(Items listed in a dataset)
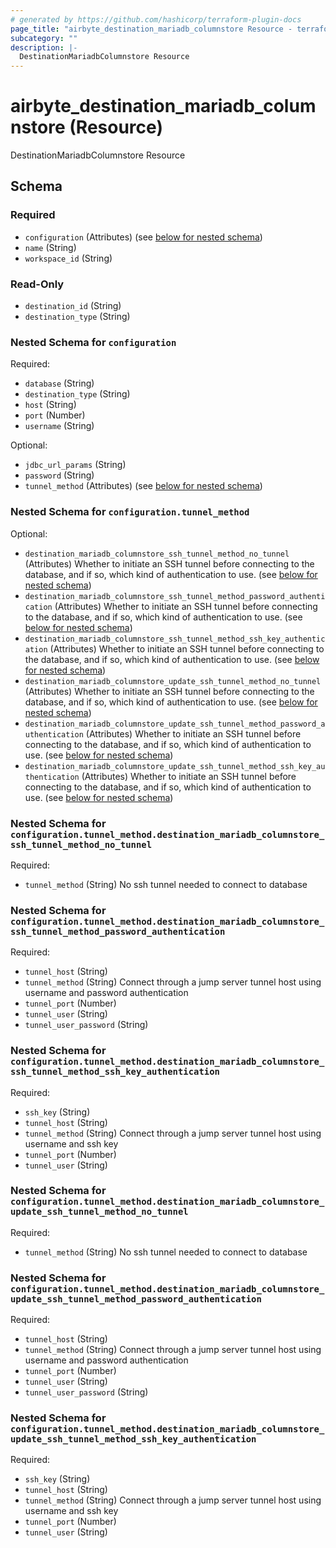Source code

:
 ```yaml
---
# generated by https://github.com/hashicorp/terraform-plugin-docs
page_title: "airbyte_destination_mariadb_columnstore Resource - terraform-provider-airbyte"
subcategory: ""
description: |-
  DestinationMariadbColumnstore Resource
---
```


# airbyte_destination_mariadb_columnstore (Resource)

DestinationMariadbColumnstore Resource



<!-- schema generated by tfplugindocs -->
## Schema

### Required

- `configuration` (Attributes) (see [below for nested schema](#nestedatt--configuration))
- `name` (String)
- `workspace_id` (String)

### Read-Only

- `destination_id` (String)
- `destination_type` (String)

<a id="nestedatt--configuration"></a>
### Nested Schema for `configuration`

Required:

- `database` (String)
- `destination_type` (String)
- `host` (String)
- `port` (Number)
- `username` (String)

Optional:

- `jdbc_url_params` (String)
- `password` (String)
- `tunnel_method` (Attributes) (see [below for nested schema](#nestedatt--configuration--tunnel_method))

<a id="nestedatt--configuration--tunnel_method"></a>
### Nested Schema for `configuration.tunnel_method`

Optional:

- `destination_mariadb_columnstore_ssh_tunnel_method_no_tunnel` (Attributes) Whether to initiate an SSH tunnel before connecting to the database, and if so, which kind of authentication to use. (see [below for nested schema](#nestedatt--configuration--tunnel_method--destination_mariadb_columnstore_ssh_tunnel_method_no_tunnel))
- `destination_mariadb_columnstore_ssh_tunnel_method_password_authentication` (Attributes) Whether to initiate an SSH tunnel before connecting to the database, and if so, which kind of authentication to use. (see [below for nested schema](#nestedatt--configuration--tunnel_method--destination_mariadb_columnstore_ssh_tunnel_method_password_authentication))
- `destination_mariadb_columnstore_ssh_tunnel_method_ssh_key_authentication` (Attributes) Whether to initiate an SSH tunnel before connecting to the database, and if so, which kind of authentication to use. (see [below for nested schema](#nestedatt--configuration--tunnel_method--destination_mariadb_columnstore_ssh_tunnel_method_ssh_key_authentication))
- `destination_mariadb_columnstore_update_ssh_tunnel_method_no_tunnel` (Attributes) Whether to initiate an SSH tunnel before connecting to the database, and if so, which kind of authentication to use. (see [below for nested schema](#nestedatt--configuration--tunnel_method--destination_mariadb_columnstore_update_ssh_tunnel_method_no_tunnel))
- `destination_mariadb_columnstore_update_ssh_tunnel_method_password_authentication` (Attributes) Whether to initiate an SSH tunnel before connecting to the database, and if so, which kind of authentication to use. (see [below for nested schema](#nestedatt--configuration--tunnel_method--destination_mariadb_columnstore_update_ssh_tunnel_method_password_authentication))
- `destination_mariadb_columnstore_update_ssh_tunnel_method_ssh_key_authentication` (Attributes) Whether to initiate an SSH tunnel before connecting to the database, and if so, which kind of authentication to use. (see [below for nested schema](#nestedatt--configuration--tunnel_method--destination_mariadb_columnstore_update_ssh_tunnel_method_ssh_key_authentication))

<a id="nestedatt--configuration--tunnel_method--destination_mariadb_columnstore_ssh_tunnel_method_no_tunnel"></a>
### Nested Schema for `configuration.tunnel_method.destination_mariadb_columnstore_ssh_tunnel_method_no_tunnel`

Required:

- `tunnel_method` (String) No ssh tunnel needed to connect to database


<a id="nestedatt--configuration--tunnel_method--destination_mariadb_columnstore_ssh_tunnel_method_password_authentication"></a>
### Nested Schema for `configuration.tunnel_method.destination_mariadb_columnstore_ssh_tunnel_method_password_authentication`

Required:

- `tunnel_host` (String)
- `tunnel_method` (String) Connect through a jump server tunnel host using username and password authentication
- `tunnel_port` (Number)
- `tunnel_user` (String)
- `tunnel_user_password` (String)


<a id="nestedatt--configuration--tunnel_method--destination_mariadb_columnstore_ssh_tunnel_method_ssh_key_authentication"></a>
### Nested Schema for `configuration.tunnel_method.destination_mariadb_columnstore_ssh_tunnel_method_ssh_key_authentication`

Required:

- `ssh_key` (String)
- `tunnel_host` (String)
- `tunnel_method` (String) Connect through a jump server tunnel host using username and ssh key
- `tunnel_port` (Number)
- `tunnel_user` (String)


<a id="nestedatt--configuration--tunnel_method--destination_mariadb_columnstore_update_ssh_tunnel_method_no_tunnel"></a>
### Nested Schema for `configuration.tunnel_method.destination_mariadb_columnstore_update_ssh_tunnel_method_no_tunnel`

Required:

- `tunnel_method` (String) No ssh tunnel needed to connect to database


<a id="nestedatt--configuration--tunnel_method--destination_mariadb_columnstore_update_ssh_tunnel_method_password_authentication"></a>
### Nested Schema for `configuration.tunnel_method.destination_mariadb_columnstore_update_ssh_tunnel_method_password_authentication`

Required:

- `tunnel_host` (String)
- `tunnel_method` (String) Connect through a jump server tunnel host using username and password authentication
- `tunnel_port` (Number)
- `tunnel_user` (String)
- `tunnel_user_password` (String)


<a id="nestedatt--configuration--tunnel_method--destination_mariadb_columnstore_update_ssh_tunnel_method_ssh_key_authentication"></a>
### Nested Schema for `configuration.tunnel_method.destination_mariadb_columnstore_update_ssh_tunnel_method_ssh_key_authentication`

Required:

- `ssh_key` (String)
- `tunnel_host` (String)
- `tunnel_method` (String) Connect through a jump server tunnel host using username and ssh key
- `tunnel_port` (Number)
- `tunnel_user` (String)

§ **Work to complete**
Which lines of the data include the string "generated"? Copy each of them.

§ **Response box**
# generated by https://github.com/hashicorp/terraform-plugin-docs
<!-- schema generated by tfplugindocs -->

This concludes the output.